- **What is required**:
Return every line of the records, exact and in full, until you have returned the line with "- 🤔 I’m looking", and include none of the pictures.

************

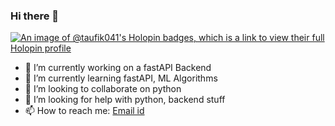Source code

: ### Hi there 👋

[![An image of @taufik041's Holopin badges, which is a link to view their full Holopin profile](https://holopin.me/taufik041)](https://holopin.io/@taufik041)

- 🔭 I’m currently working on a fastAPI Backend
- 🌱 I’m currently learning fastAPI, ML Algorithms
- 👯 I’m looking to collaborate on python
- 🤔 I’m looking for help with python, backend stuff
- 📫 How to reach me: [Email id](https://mail.google.com/mail/u/0/?fs=1&to=taufik4051@gmail.com&su=SUBJECT&body=BODY&tf=cm)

************

- **Answer for this exercise**:
Source code

: ### Hi there 👋

[![An image of @taufik041's Holopin badges, which is a link to view their full Holopin profile](https://holopin.me/taufik041)](https://holopin.io/@taufik041)

- 🔭 I’m currently working on a fastAPI Backend
- 🌱 I’m currently learning fastAPI, ML Algorithms
- 👯 I’m looking to collaborate on python
- 🤔 I’m looking for help with python, backend stuff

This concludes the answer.